(Items from a data source)
- - - - -
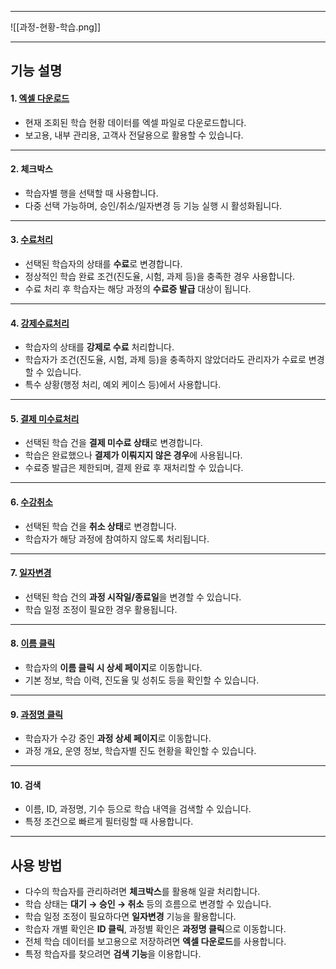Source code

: 
***

![[과정-현황-학습.png]]

***

## 기능 설명


#### 1. [엑셀 다운로드](엑셀.md)
- 현재 조회된 학습 현황 데이터를 엑셀 파일로 다운로드합니다.  
- 보고용, 내부 관리용, 고객사 전달용으로 활용할 수 있습니다.  

***

#### 2. 체크박스
- 학습자별 행을 선택할 때 사용합니다.  
- 다중 선택 가능하며, 승인/취소/일자변경 등 기능 실행 시 활성화됩니다.  

***

#### 3. [수료처리](수료처리.md)
- 선택된 학습자의 상태를 **수료**로 변경합니다.  
- 정상적인 학습 완료 조건(진도율, 시험, 과제 등)을 충족한 경우 사용합니다.  
- 수료 처리 후 학습자는 해당 과정의 **수료증 발급** 대상이 됩니다.  

***

#### 4. [강제수료처리](강제수료처리.md)
- 학습자의 상태를 **강제로 수료** 처리합니다.  
- 학습자가 조건(진도율, 시험, 과제 등)을 충족하지 않았더라도 관리자가 수료로 변경할 수 있습니다.  
- 특수 상황(행정 처리, 예외 케이스 등)에서 사용합니다.  

***

#### 5. [결제 미수료처리](결제-미수료처리.md)
- 선택된 학습 건을 **결제 미수료 상태**로 변경합니다.  
- 학습은 완료했으나 **결제가 이뤄지지 않은 경우**에 사용됩니다.  
- 수료증 발급은 제한되며, 결제 완료 후 재처리할 수 있습니다.  

***

#### 6. [수강취소](취소.md)
- 선택된 학습 건을 **취소 상태**로 변경합니다.  
- 학습자가 해당 과정에 참여하지 않도록 처리됩니다.  

***

#### 7. [일자변경](일자변경.md)
- 선택된 학습 건의 **과정 시작일/종료일**을 변경할 수 있습니다.  
- 학습 일정 조정이 필요한 경우 활용됩니다.  

***

#### 8. [이름 클릭](학습-상세.md)
- 학습자의 **이름 클릭 시 상세 페이지**로 이동합니다.  
- 기본 정보, 학습 이력, 진도율 및 성취도 등을 확인할 수 있습니다.  

***

#### 9. [과정명 클릭](과정-상세.md)
- 학습자가 수강 중인 **과정 상세 페이지**로 이동합니다.  
- 과정 개요, 운영 정보, 학습자별 진도 현황을 확인할 수 있습니다.  

***

#### 10. 검색
- 이름, ID, 과정명, 기수 등으로 학습 내역을 검색할 수 있습니다.  
- 특정 조건으로 빠르게 필터링할 때 사용합니다.  

***

## 사용 방법
- 다수의 학습자를 관리하려면 **체크박스**를 활용해 일괄 처리합니다.  
- 학습 상태는 **대기 → 승인 → 취소** 등의 흐름으로 변경할 수 있습니다.  
- 학습 일정 조정이 필요하다면 **일자변경** 기능을 활용합니다.  
- 학습자 개별 확인은 **ID 클릭**, 과정별 확인은 **과정명 클릭**으로 이동합니다.  
- 전체 학습 데이터를 보고용으로 저장하려면 **엑셀 다운로드**를 사용합니다.  
- 특정 학습자를 찾으려면 **검색 기능**을 이용합니다.  
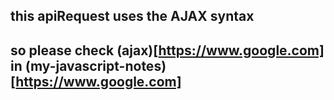 ## this apiRequest uses the AJAX syntax

## so please check (ajax)[https://www.google.com] in (my-javascript-notes)[https://www.google.com]


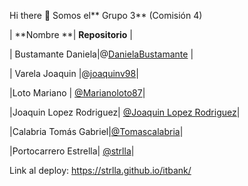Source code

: Hi there 👋 Somos el** Grupo 3** (Comisión 4)

| **Nombre     **|  **Repositorio** |

| Bustamante Daniela|@[DanielaBustamante]([url](https://github.com/DanielaBustamante)) |

| Varela Joaquin |@[joaquinv98](uhttps://github.com/joaquinv98rl)|

|Loto Mariano  | [@Marianoloto87]([url](https://github.com/Marianoloto87))|

|Joaquin Lopez Rodriguez| [@Joaquin Lopez Rodriguez]([url](https://github.com/JoaquinLopezRodriguez))|

|Calabria Tomás Gabriel|[@Tomascalabria]([url](https://github.com/Tomascalabria))|

|Portocarrero Estrella| [@strlla]([url](https://github.com/strlla))|




Link al deploy: https://strlla.github.io/itbank/
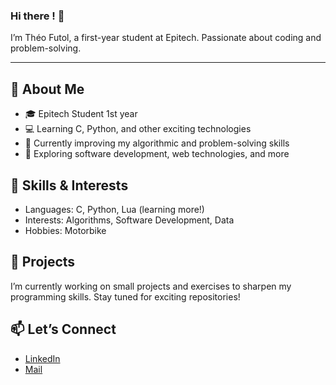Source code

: ### Hi there ! 👋

I’m Théo Futol, a first-year student at Epitech. Passionate about coding and problem-solving.

---

## 🌟 About Me

- 🎓 Epitech Student 1st year
- 💻 Learning C, Python, and other exciting technologies
- 🌱 Currently improving my algorithmic and problem-solving skills
- 🚀 Exploring software development, web technologies, and more

## 🔧 Skills & Interests

- Languages: C, Python, Lua (learning more!)
- Interests: Algorithms, Software Development, Data
- Hobbies: Motorbike

## 💼 Projects

I’m currently working on small projects and exercises to sharpen my programming skills. Stay tuned for exciting repositories!

## 📫 Let’s Connect

- [LinkedIn](https://www.linkedin.com/in/theo-futol)
- [Mail](theo.futol@epitech.eu)
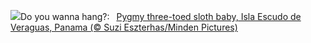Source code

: ![](https://www.bing.com/th?id=OHR.PygmySloth_EN-US9345280015_UHD.jpg&w=1000)Do you wanna hang?:&nbsp;&ensp;[Pygmy three-toed sloth baby, Isla Escudo de Veraguas, Panama (© Suzi Eszterhas/Minden Pictures)](https://www.bing.com/th?id=OHR.PygmySloth_EN-US9345280015_UHD.jpg)
<br><br/>
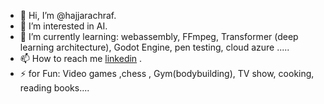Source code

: - 👋 Hi, I’m @hajjarachraf.
- 👀 I’m interested in AI.
- 🌱 I’m currently learning: webassembly, FFmpeg, Transformer (deep learning architecture), Godot Engine, pen testing, cloud azure .....
- 📫 How to reach me [linkedin](https://www.linkedin.com/in/achraf-hajjar-202b00180/) .
- ⚡ for Fun: Video games ,chess , Gym(bodybuilding), TV show, cooking, reading books....
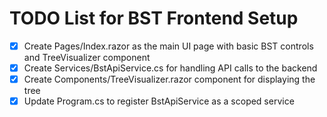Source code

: # TODO List for BST Frontend Setup

- [x] Create Pages/Index.razor as the main UI page with basic BST controls and TreeVisualizer component
- [x] Create Services/BstApiService.cs for handling API calls to the backend
- [x] Create Components/TreeVisualizer.razor component for displaying the tree
- [x] Update Program.cs to register BstApiService as a scoped service
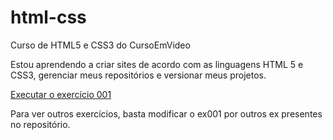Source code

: # html-css
 Curso de HTML5 e CSS3 do CursoEmVideo

Estou aprendendo a criar sites de acordo com as linguagens HTML 5 e CSS3, gerenciar meus repositórios e versionar meus projetos.

<a href="https://viniciusfranmont.github.io/html-css/exercicios/ex001/index.html">Executar o exercício 001</a>

Para ver outros exercícios, basta modificar o ex001 por outros ex presentes no repositório.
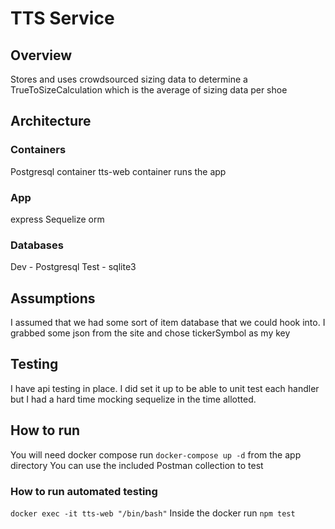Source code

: # TTS Service

## Overview
Stores and uses crowdsourced sizing data to determine a TrueToSizeCalculation which is the average of sizing data per shoe

## Architecture
### Containers
Postgresql container
tts-web container runs the app

### App
express
Sequelize orm

### Databases
Dev - Postgresql
Test - sqlite3

## Assumptions
I assumed that we had some sort of item database that we could hook into.
I grabbed some json from the site and chose tickerSymbol as my key

## Testing
I have api testing in place. I did set it up to be able to unit test each handler but I had a hard time mocking sequelize in the time allotted.

## How to run
You will need docker compose
run `docker-compose up -d` from the app directory
You can use the included Postman collection to test

### How to run automated testing
`docker exec -it tts-web "/bin/bash"`
Inside the docker run `npm test`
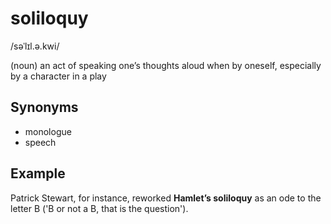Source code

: # soliloquy

 /səˈlɪl.ə.kwi/

(noun) an act of speaking one’s thoughts aloud when by oneself, especially by a character in a play

## Synonyms

+ monologue
+ speech

## Example

Patrick Stewart, for instance, reworked **Hamlet’s soliloquy** as an ode to the letter B ('B or not a B, that is the question').

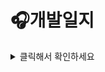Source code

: 🎧개발일지
======
<details>
    <summary>클릭해서 확인하세요</summary>
    <p>
      
      1주차
      ====
      ***
      (due 5/2)
      - 주제 선정
      - 프로그램 설계   
        - 플레이리스트는 Song 구조체의 배열로 구현  
        - 구조체인 Song은 제목, 아티스트, 앨범명, 좋아요 수를 담는 하나의 곡  
        - CRUD, 파일, 검색, 정렬 기능을 가지는 프로그램을 만들어보자!  
      - 각자 역할과 함수 분배  
        - 내부적으로 주요 함수는 13개로 추렸음  
       2주차
       ====
       ***
       (due 5/10)  
       - 1,3,4,7,8 함수     
       - main 함수   
       3주차
       ====
       ***
       (due 5/17)   
        - 2,5,6,9,10,11,12,13 함수   
        - main 함수   
   </p>
</details>

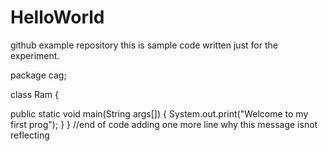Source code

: # HelloWorld
github example repository 
this is sample code written just for the experiment.

package cag;

class Ram
{

public static void main(String args[])
{
System.out.print("Welcome to my first prog");
}
}
//end of code
adding one more line
why this message isnot reflecting
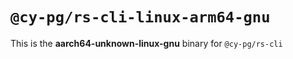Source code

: # `@cy-pg/rs-cli-linux-arm64-gnu`

This is the **aarch64-unknown-linux-gnu** binary for `@cy-pg/rs-cli`
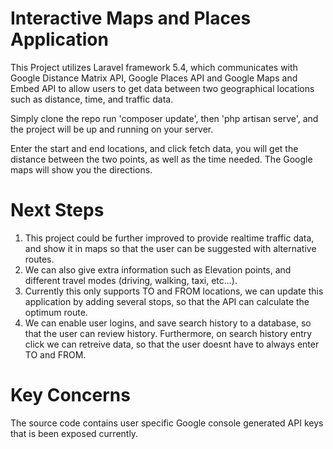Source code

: # Interactive Maps and Places Application

This Project utilizes Laravel framework 5.4, which communicates with Google Distance Matrix API, Google Places API and Google Maps and Embed API to allow users to get data between two geographical locations such as distance, time, and traffic data.

Simply clone the repo run 'composer update', then 'php artisan serve', and the project will be up and running on your server.

Enter the start and end locations, and click fetch data, you will get the distance between the two points, as well as the time needed. The Google maps will show you the directions.

# Next Steps

1. This project could be further improved to provide realtime traffic data, and show it in maps so that the user can be suggested with alternative routes.
2. We can also give extra information such as Elevation points, and different travel modes (driving, walking, taxi, etc...).
3. Currently this only supports TO and FROM locations, we can update this application by adding several stops, so that the API can calculate the optimum route.
4. We can enable user logins, and save search history to a database, so that the user can review history. Furthermore, on search history entry click we can retreive data, so that the user doesnt have to always enter TO and FROM.

# Key Concerns

The source code contains user specific Google console generated API keys that is been exposed currently.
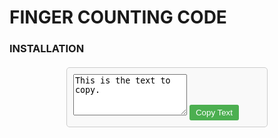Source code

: <h1>FINGER COUNTING CODE</h1>
<h3>INSTALLATION </h3>
<style>
    .container {
        width: 300px;
        margin: 20px auto;
        padding: 10px;
        border: 1px solid #ccc;
        border-radius: 5px;
        background-color: #f9f9f9;
    }
    .copy-button {
        margin-top: 10px;
        padding: 5px 10px;
        background-color: #4CAF50;
        border: none;
        color: white;
        border-radius: 3px;
        cursor: pointer;
    }
</style>
</head>
<body>

<div class="container">
    <textarea id="copyTextarea" rows="4" readonly>This is the text to copy.</textarea>
    <button class="copy-button" onclick="copyToClipboard()">Copy Text</button>
</div>

<script>
function copyToClipboard() {
    var copyText = document.getElementById("copyTextarea");
    
    // Select the text inside the textarea
    copyText.select();
    copyText.setSelectionRange(0, 99999); // For mobile devices
    
    // Copy the selected text to the clipboard
    document.execCommand("copy");
    
    // Deselect the textarea
    copyText.setSelectionRange(0, 0);
    
    // Change button text to indicate copied
    var button = document.querySelector('.copy-button');
    button.textContent = 'Copied!';
    setTimeout(function() {
        button.textContent = 'Copy Text';
    }, 1500);
}
</script>
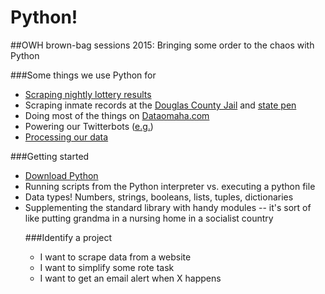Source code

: # Python!
##OWH brown-bag sessions 2015: Bringing some order to the chaos with Python

###Some things we use Python for
<ul>
<li><a href="https://github.com/OWH-projects/lotto-scraper">Scraping nightly lottery results</a></li>
<li>Scraping inmate records at the <a href="https://github.com/cjwinchester/douglas-county-jail-scraper">Douglas County Jail</a> and <a href="https://github.com/cjwinchester/neb-prison-scraper">state pen</a></li>
<li>Doing most of the things on <a href="http://www.dataomaha.com">Dataomaha.com</a></li>
<li>Powering our Twitterbots (<a href="https://github.com/cjwinchester/dutchowh">e.g.</a>)</li>
<li><a href="http://dataomaha.com/media/news/2015/wildfires/">Processing our data</a></li>
</ul>

###Getting started
<ul>
<li><a href="https://www.python.org/download/releases/2.7/">Download Python</a></li>
<li>Running scripts from the Python interpreter vs. executing a python file</li>
<li>Data types! Numbers, strings, booleans, lists, tuples, dictionaries</li>
<li>Supplementing the standard library with handy modules -- it's sort of like putting grandma in a nursing home in a socialist country</li>

###Identify a project
<ul>
<li>I want to scrape data from a website</li>
<li>I want to simplify some rote task</li>
<li>I want to get an email alert when X happens</li>
</ul>
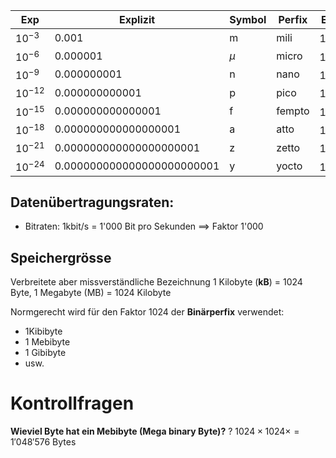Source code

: 
| Exp        | Explizit                   | Symbol | Perfix | Exp.      | Explizit                          | Symbo | Prefix |
| ---------- | -------------------------- | ------ | ------ | --------- | --------------------------------- | ----- | ------ |
| $10^{-3}$  | 0.001                      | m      | mili   | $10^{3}$  | 1'000                             | k     | kilo   |
| $10^{-6}$  | 0.000001                   | $\mu$  | micro  | $10^{6}$  | 1'000'000                         | M     | Mega   |
| $10^{-9}$  | 0.000000001                | n      | nano   | $10^{9}$  | 1'000'000'000                     | G     | Giga   |
| $10^{-12}$ | 0.000000000001             | p      | pico   | $10^{12}$ | 1'000'000'000'000                 | T     | Terra  |
| $10^{-15}$ | 0.000000000000001          | f      | fempto | $10^{15}$ | 1'000'000'000'000'000             | P     | Peta   |
| $10^{-18}$ | 0.000000000000000001       | a      | atto   | $10^{18}$ | 1'000'000'000'000'000'000         | E     | Exa    |
| $10^{-21}$ | 0.000000000000000000001    | z      | zetto  | $10^{21}$ | 1'000'000'000'000'000'000'000     | Z     | Zetta  |
| $10^{-24}$ | 0.000000000000000000000001 | y      | yocto  | $10^{24}$ | 1'000'000'000'000'000'000'000'000 | Y     | Yotta  |

## Datenübertragungsraten:
- Bitraten: 1kbit/s = 1'000 Bit pro Sekunden   ==> Faktor 1'000


## Speichergrösse
Verbreitete aber missverständliche Bezeichnung
1 Kilobyte (**kB**) = 1024 Byte, 1 Megabyte (MB) = 1024 Kilobyte

Normgerecht wird für den Faktor 1024 der **Binärperfix** verwendet:
- 1Kibibyte
- 1 Mebibyte
- 1 Gibibyte
- usw.


# Kontrollfragen
**Wieviel Byte hat ein Mebibyte (Mega binary Byte)?**
?
$1024 \times 1024\times = 1'048'576 \text{ Bytes}$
- - - - -
About this task:
Filter the records, keeping only lines that contain "with", and show those lines.

Expected answer:
- [x] Create Pages/Index.razor as the main UI page with basic BST controls and TreeVisualizer component
This Project utilizes Laravel framework 5.4, which communicates with Google Distance Matrix API, Google Places API and Google Maps and Embed API to allow users to get data between two geographical locations such as distance, time, and traffic data.
1. This project could be further improved to provide realtime traffic data, and show it in maps so that the user can be suggested with alternative routes.
##OWH brown-bag sessions 2015: Bringing some order to the chaos with Python
<li>Supplementing the standard library with handy modules -- it's sort of like putting grandma in a nursing home in a socialist country</li>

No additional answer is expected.